=== Exercise objective ===
In total, how many lines of the data contain the word "Kitchen"? Only that number is wanted.

=== Records supplied ===
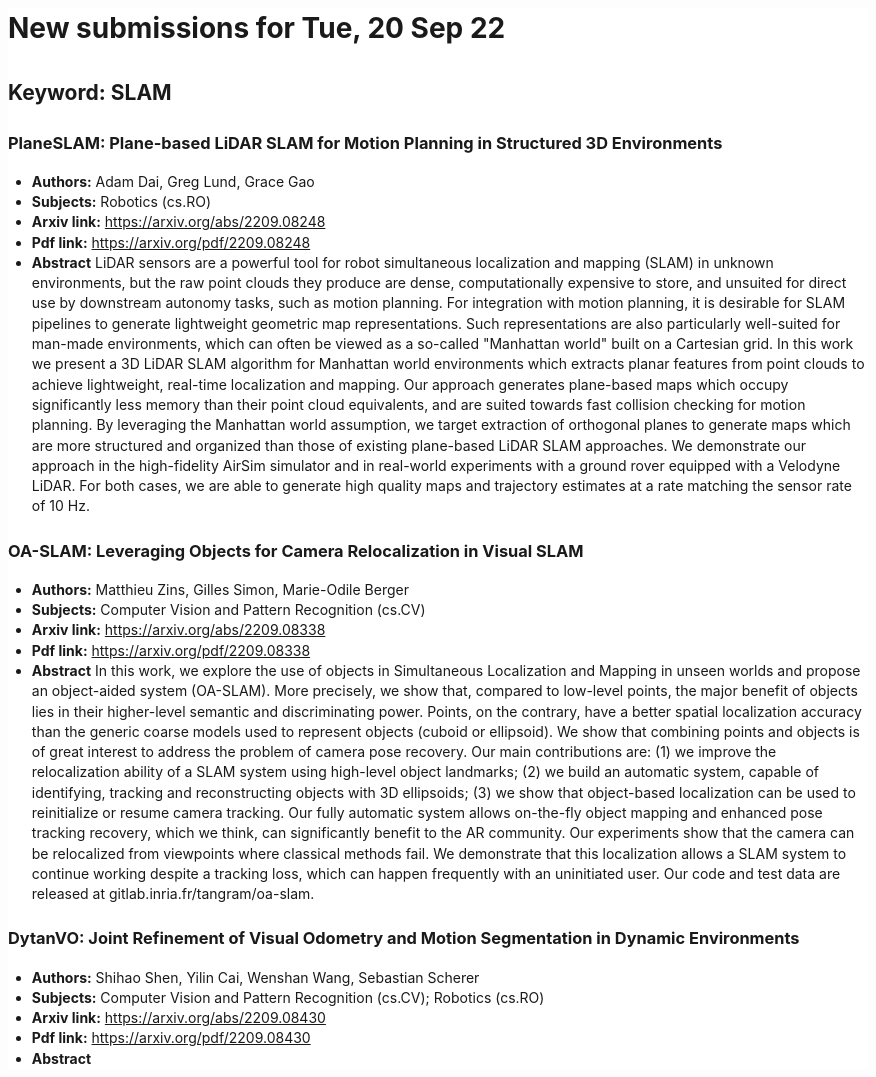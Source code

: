 # New submissions for Tue, 20 Sep 22
## Keyword: SLAM
### PlaneSLAM: Plane-based LiDAR SLAM for Motion Planning in Structured 3D  Environments
 - **Authors:** Adam Dai, Greg Lund, Grace Gao
 - **Subjects:** Robotics (cs.RO)
 - **Arxiv link:** https://arxiv.org/abs/2209.08248
 - **Pdf link:** https://arxiv.org/pdf/2209.08248
 - **Abstract**
 LiDAR sensors are a powerful tool for robot simultaneous localization and mapping (SLAM) in unknown environments, but the raw point clouds they produce are dense, computationally expensive to store, and unsuited for direct use by downstream autonomy tasks, such as motion planning. For integration with motion planning, it is desirable for SLAM pipelines to generate lightweight geometric map representations. Such representations are also particularly well-suited for man-made environments, which can often be viewed as a so-called "Manhattan world" built on a Cartesian grid. In this work we present a 3D LiDAR SLAM algorithm for Manhattan world environments which extracts planar features from point clouds to achieve lightweight, real-time localization and mapping. Our approach generates plane-based maps which occupy significantly less memory than their point cloud equivalents, and are suited towards fast collision checking for motion planning. By leveraging the Manhattan world assumption, we target extraction of orthogonal planes to generate maps which are more structured and organized than those of existing plane-based LiDAR SLAM approaches. We demonstrate our approach in the high-fidelity AirSim simulator and in real-world experiments with a ground rover equipped with a Velodyne LiDAR. For both cases, we are able to generate high quality maps and trajectory estimates at a rate matching the sensor rate of 10 Hz.
### OA-SLAM: Leveraging Objects for Camera Relocalization in Visual SLAM
 - **Authors:** Matthieu Zins, Gilles Simon, Marie-Odile Berger
 - **Subjects:** Computer Vision and Pattern Recognition (cs.CV)
 - **Arxiv link:** https://arxiv.org/abs/2209.08338
 - **Pdf link:** https://arxiv.org/pdf/2209.08338
 - **Abstract**
 In this work, we explore the use of objects in Simultaneous Localization and Mapping in unseen worlds and propose an object-aided system (OA-SLAM). More precisely, we show that, compared to low-level points, the major benefit of objects lies in their higher-level semantic and discriminating power. Points, on the contrary, have a better spatial localization accuracy than the generic coarse models used to represent objects (cuboid or ellipsoid). We show that combining points and objects is of great interest to address the problem of camera pose recovery. Our main contributions are: (1) we improve the relocalization ability of a SLAM system using high-level object landmarks; (2) we build an automatic system, capable of identifying, tracking and reconstructing objects with 3D ellipsoids; (3) we show that object-based localization can be used to reinitialize or resume camera tracking. Our fully automatic system allows on-the-fly object mapping and enhanced pose tracking recovery, which we think, can significantly benefit to the AR community. Our experiments show that the camera can be relocalized from viewpoints where classical methods fail. We demonstrate that this localization allows a SLAM system to continue working despite a tracking loss, which can happen frequently with an uninitiated user. Our code and test data are released at gitlab.inria.fr/tangram/oa-slam.
### DytanVO: Joint Refinement of Visual Odometry and Motion Segmentation in  Dynamic Environments
 - **Authors:** Shihao Shen, Yilin Cai, Wenshan Wang, Sebastian Scherer
 - **Subjects:** Computer Vision and Pattern Recognition (cs.CV); Robotics (cs.RO)
 - **Arxiv link:** https://arxiv.org/abs/2209.08430
 - **Pdf link:** https://arxiv.org/pdf/2209.08430
 - **Abstract**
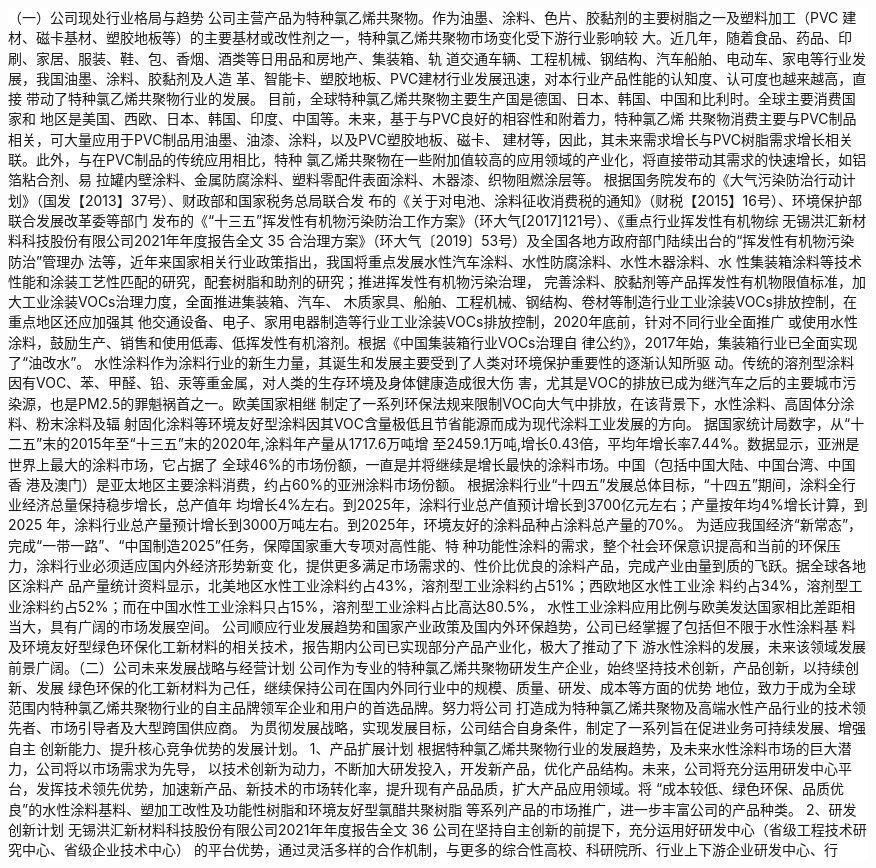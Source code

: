（一）公司现处行业格局与趋势
公司主营产品为特种氯乙烯共聚物。作为油墨、涂料、色片、胶黏剂的主要树脂之一及塑料加工（PVC
建材、磁卡基材、塑胶地板等）的主要基材或改性剂之一，特种氯乙烯共聚物市场变化受下游行业影响较
大。近几年，随着食品、药品、印刷、家居、服装、鞋、包、香烟、酒类等日用品和房地产、集装箱、轨
道交通车辆、工程机械、钢结构、汽车船舶、电动车、家电等行业发展，我国油墨、涂料、胶黏剂及人造
革、智能卡、塑胶地板、PVC建材行业发展迅速，对本行业产品性能的认知度、认可度也越来越高，直接
带动了特种氯乙烯共聚物行业的发展。
目前，全球特种氯乙烯共聚物主要生产国是德国、日本、韩国、中国和比利时。全球主要消费国家和
地区是美国、西欧、日本、韩国、印度、中国等。未来，基于与PVC良好的相容性和附着力，特种氯乙烯
共聚物消费主要与PVC制品相关，可大量应用于PVC制品用油墨、油漆、涂料，以及PVC塑胶地板、磁卡、
建材等，因此，其未来需求增长与PVC树脂需求增长相关联。此外，与在PVC制品的传统应用相比，特种
氯乙烯共聚物在一些附加值较高的应用领域的产业化，将直接带动其需求的快速增长，如铝箔粘合剂、易
拉罐内壁涂料、金属防腐涂料、塑料零配件表面涂料、木器漆、织物阻燃涂层等。
根据国务院发布的《大气污染防治行动计划》（国发【2013】37号）、财政部和国家税务总局联合发
布的《关于对电池、涂料征收消费税的通知》（财税【2015】16号）、环境保护部联合发展改革委等部门
发布的《“十三五”挥发性有机物污染防治工作方案》（环大气[2017]121号）、《重点行业挥发性有机物综
无锡洪汇新材料科技股份有限公司2021年年度报告全文
35
合治理方案》（环大气〔2019〕53号）及全国各地方政府部门陆续出台的“挥发性有机物污染防治”管理办
法等，近年来国家相关行业政策指出，我国将重点发展水性汽车涂料、水性防腐涂料、水性木器涂料、水
性集装箱涂料等技术性能和涂装工艺性匹配的研究，配套树脂和助剂的研究；推进挥发性有机物污染治理，
完善涂料、胶黏剂等产品挥发性有机物限值标准，加大工业涂装VOCs治理力度，全面推进集装箱、汽车、
木质家具、船舶、工程机械、钢结构、卷材等制造行业工业涂装VOCs排放控制，在重点地区还应加强其
他交通设备、电子、家用电器制造等行业工业涂装VOCs排放控制，2020年底前，针对不同行业全面推广
或使用水性涂料，鼓励生产、销售和使用低毒、低挥发性有机溶剂。根据《中国集装箱行业VOCs治理自
律公约》，2017年始，集装箱行业已全面实现了“油改水”。
水性涂料作为涂料行业的新生力量，其诞生和发展主要受到了人类对环境保护重要性的逐渐认知所驱
动。传统的溶剂型涂料因有VOC、苯、甲醛、铅、汞等重金属，对人类的生存环境及身体健康造成很大伤
害，尤其是VOC的排放已成为继汽车之后的主要城市污染源，也是PM2.5的罪魁祸首之一。欧美国家相继
制定了一系列环保法规来限制VOC向大气中排放，在该背景下，水性涂料、高固体分涂料、粉末涂料及辐
射固化涂料等环境友好型涂料因其VOC含量极低且节省能源而成为现代涂料工业发展的方向。
据国家统计局数字，从“十二五”末的2015年至“十三五”末的2020年,涂料年产量从1717.6万吨增
至2459.1万吨,增长0.43倍，平均年增长率7.44%。数据显示，亚洲是世界上最大的涂料市场，它占据了
全球46%的市场份额，一直是并将继续是增长最快的涂料市场。中国（包括中国大陆、中国台湾、中国香
港及澳门）是亚太地区主要涂料消费，约占60%的亚洲涂料市场份额。
根据涂料行业“十四五”发展总体目标，“十四五”期间，涂料全行业经济总量保持稳步增长，总产值年
均增长4%左右。到2025年，涂料行业总产值预计增长到3700亿元左右；产量按年均4%增长计算，到2025
年，涂料行业总产量预计增长到3000万吨左右。到2025年，环境友好的涂料品种占涂料总产量的70%。
为适应我国经济“新常态”，完成“一带一路”、“中国制造2025”任务，保障国家重大专项对高性能、特
种功能性涂料的需求，整个社会环保意识提高和当前的环保压力，涂料行业必须适应国内外经济形势新变
化，提供更多满足市场需求的、性价比优良的涂料产品，完成产业由量到质的飞跃。据全球各地区涂料产
品产量统计资料显示，北美地区水性工业涂料约占43%，溶剂型工业涂料约占51%；西欧地区水性工业涂
料约占34%，溶剂型工业涂料约占52%；而在中国水性工业涂料只占15%，溶剂型工业涂料占比高达80.5%，
水性工业涂料应用比例与欧美发达国家相比差距相当大，具有广阔的市场发展空间。
公司顺应行业发展趋势和国家产业政策及国内外环保趋势，公司已经掌握了包括但不限于水性涂料基
料及环境友好型绿色环保化工新材料的相关技术，报告期内公司已实现部分产品产业化，极大了推动了下
游水性涂料的发展，未来该领域发展前景广阔。（二）公司未来发展战略与经营计划
公司作为专业的特种氯乙烯共聚物研发生产企业，始终坚持技术创新，产品创新，以持续创新、发展
绿色环保的化工新材料为己任，继续保持公司在国内外同行业中的规模、质量、研发、成本等方面的优势
地位，致力于成为全球范围内特种氯乙烯共聚物行业的自主品牌领军企业和用户的首选品牌。努力将公司
打造成为特种氯乙烯共聚物及高端水性产品行业的技术领先者、市场引导者及大型跨国供应商。
为贯彻发展战略，实现发展目标，公司结合自身条件，制定了一系列旨在促进业务可持续发展、增强自主
创新能力、提升核心竞争优势的发展计划。
1、产品扩展计划
根据特种氯乙烯共聚物行业的发展趋势，及未来水性涂料市场的巨大潜力，公司将以市场需求为先导，
以技术创新为动力，不断加大研发投入，开发新产品，优化产品结构。未来，公司将充分运用研发中心平
台，发挥技术领先优势，加速新产品、新技术的市场转化率，提升现有产品品质，扩大产品应用领域。将
“成本较低、绿色环保、品质优良”的水性涂料基料、塑加工改性及功能性树脂和环境友好型氯醋共聚树脂
等系列产品的市场推广，进一步丰富公司的产品种类。
2、研发创新计划
无锡洪汇新材料科技股份有限公司2021年年度报告全文
36
公司在坚持自主创新的前提下，充分运用好研发中心（省级工程技术研究中心、省级企业技术中心）
的平台优势，通过灵活多样的合作机制，与更多的综合性高校、科研院所、行业上下游企业研发中心、行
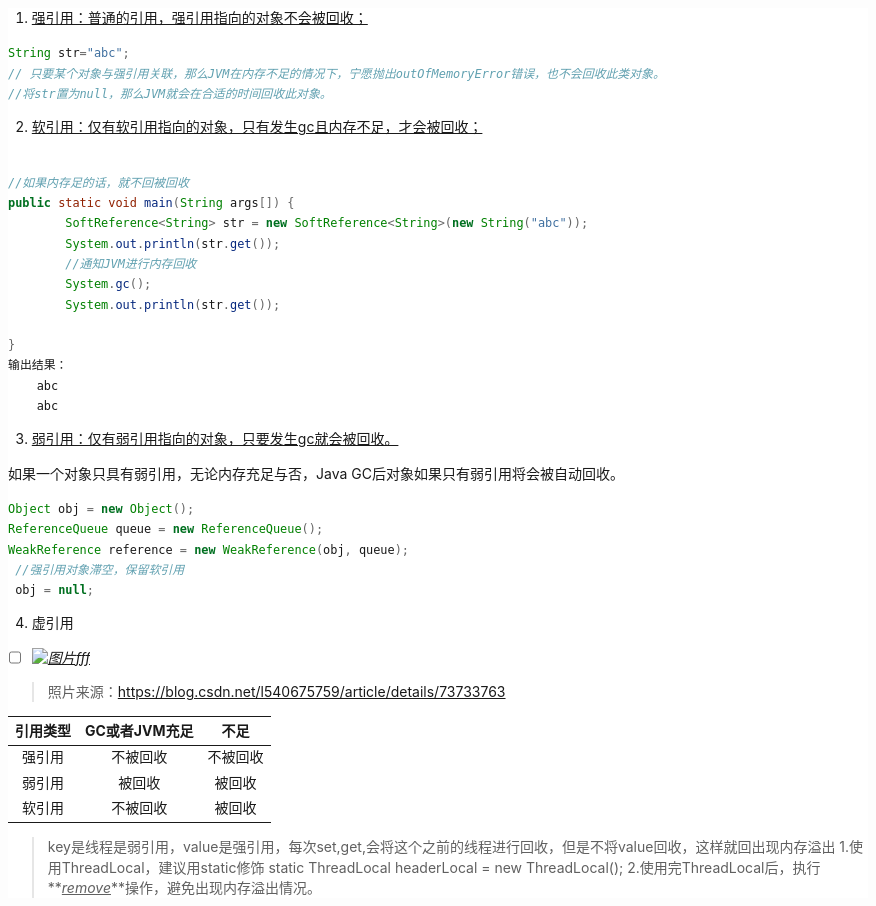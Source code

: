 1.    <u>强引用：普通的引用，强引用指向的对象不会被回收；</u>

   ```java
   String str="abc";
   // 只要某个对象与强引用关联，那么JVM在内存不足的情况下，宁愿抛出outOfMemoryError错误，也不会回收此类对象。
   //将str置为null，那么JVM就会在合适的时间回收此对象。
   ```

   

2.    <u>软引用：仅有软引用指向的对象，只有发生gc且内存不足，才会被回收；</u>

   ```java
   
   //如果内存足的话，就不回被回收
   public static void main(String args[]) {
           SoftReference<String> str = new SoftReference<String>(new String("abc"));
           System.out.println(str.get());
           //通知JVM进行内存回收
           System.gc();
           System.out.println(str.get());
   
   }
   输出结果：
       abc
       abc
   ```

   

3.    <u>弱引用：仅有弱引用指向的对象，只要发生gc就会被回收。</u>

   如果一个对象只具有弱引用，无论内存充足与否，Java GC后对象如果只有弱引用将会被自动回收。

   ```java
   Object obj = new Object();
   ReferenceQueue queue = new ReferenceQueue();
   WeakReference reference = new WeakReference(obj, queue);
    //强引用对象滞空，保留软引用
    obj = null;
   ```

   

4.    虚引用

- [ ] [*![图片fff](https://gitee.com/anqingjieer/pengbo/raw/master/img/20200512104205.png)*]()

> 照片来源：https://blog.csdn.net/l540675759/article/details/73733763

| 引用类型 | GC或者JVM充足 |   不足   |
| :------: | :-----------: | :------: |
|  强引用  |   不被回收    | 不被回收 |
|  弱引用  |    被回收     |  被回收  |
|  软引用  |   不被回收    |  被回收  |

> key是线程是弱引用，value是强引用，每次set,get,会将这个之前的线程进行回收，但是不将value回收，这样就回出现内存溢出
> 1.使用ThreadLocal，建议用static修饰 static ThreadLocal<HttpHeader> headerLocal = new ThreadLocal();
> 2.使用完ThreadLocal后，执行**<u>*remove*</u>**操作，避免出现内存溢出情况。
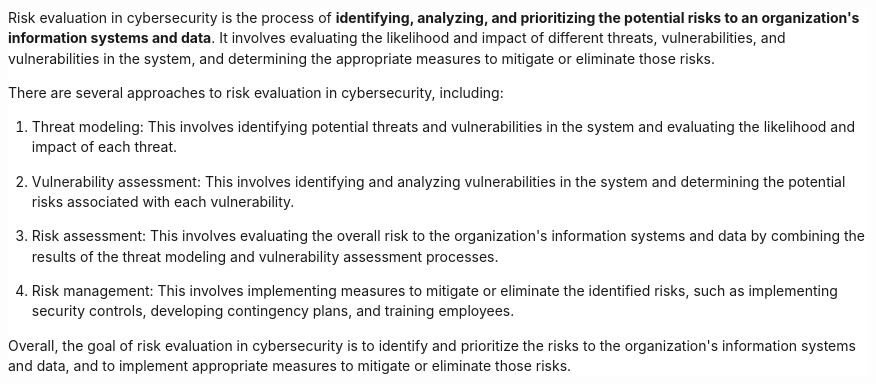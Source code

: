 Risk evaluation in cybersecurity is the process of **identifying, analyzing, and prioritizing the potential risks to an organization's information systems and data**. It involves evaluating the likelihood and impact of different threats, vulnerabilities, and vulnerabilities in the system, and determining the appropriate measures to mitigate or eliminate those risks.

There are several approaches to risk evaluation in cybersecurity, including:

1. Threat modeling: This involves identifying potential threats and vulnerabilities in the system and evaluating the likelihood and impact of each threat.

2. Vulnerability assessment: This involves identifying and analyzing vulnerabilities in the system and determining the potential risks associated with each vulnerability.

3. Risk assessment: This involves evaluating the overall risk to the organization's information systems and data by combining the results of the threat modeling and vulnerability assessment processes.

4. Risk management: This involves implementing measures to mitigate or eliminate the identified risks, such as implementing security controls, developing contingency plans, and training employees.

Overall, the goal of risk evaluation in cybersecurity is to identify and prioritize the risks to the organization's information systems and data, and to implement appropriate measures to mitigate or eliminate those risks.
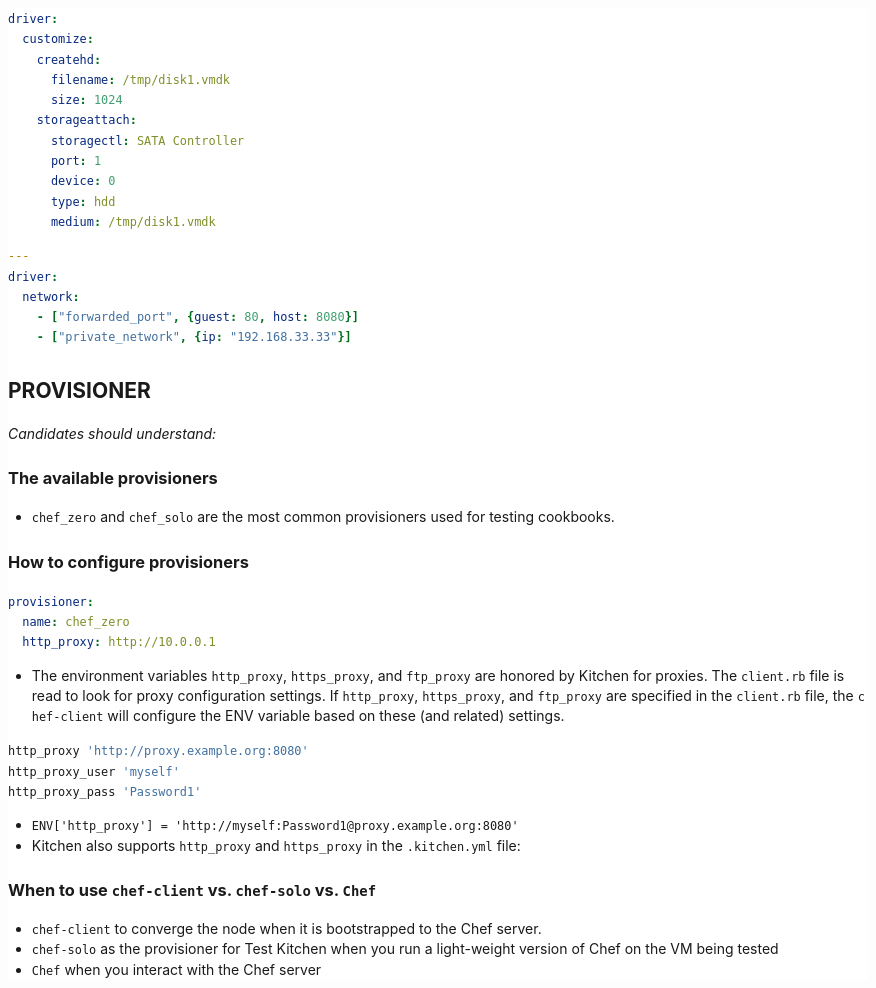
 ```yaml
driver:
  customize:
    createhd:
      filename: /tmp/disk1.vmdk
      size: 1024
    storageattach:
      storagectl: SATA Controller
      port: 1
      device: 0
      type: hdd
      medium: /tmp/disk1.vmdk
```

```yaml
---
driver:
  network:
    - ["forwarded_port", {guest: 80, host: 8080}]
    - ["private_network", {ip: "192.168.33.33"}]
```

## PROVISIONER
_Candidates should understand:_

### The available provisioners
 - `chef_zero` and `chef_solo` are the most common provisioners used for testing cookbooks.

### How to configure provisioners

```yaml
provisioner:
  name: chef_zero
  http_proxy: http://10.0.0.1
```

 - The environment variables `http_proxy`, `https_proxy`, and `ftp_proxy` are honored by Kitchen for proxies. The `client.rb` file is read to look for proxy configuration settings. If `http_proxy`, `https_proxy`, and `ftp_proxy` are specified in the `client.rb` file, the `chef-client` will configure the ENV variable based on these (and related) settings. 

```ruby
http_proxy 'http://proxy.example.org:8080'
http_proxy_user 'myself'
http_proxy_pass 'Password1'
```

 - `ENV['http_proxy'] = 'http://myself:Password1@proxy.example.org:8080'`
 - Kitchen also supports `http_proxy` and `https_proxy` in the `.kitchen.yml` file:

### When to use `chef-client` vs. `chef-solo` vs. `Chef`
 - `chef-client` to converge the node when it is bootstrapped to the Chef server.
 - `chef-solo` as the provisioner for Test Kitchen when you run a light-weight version of Chef on the VM being tested
 - `Chef` when you interact with the Chef server
 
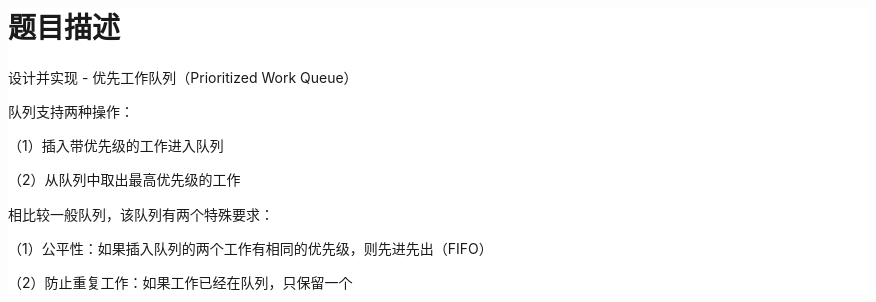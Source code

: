 # 题目描述

设计并实现 - 优先工作队列（Prioritized Work Queue）

队列支持两种操作：

（1）插入带优先级的工作进入队列

（2）从队列中取出最高优先级的工作

相比较一般队列，该队列有两个特殊要求：

（1）公平性：如果插入队列的两个工作有相同的优先级，则先进先出（FIFO）

（2）防止重复工作：如果工作已经在队列，只保留一个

=== The completed task ===
3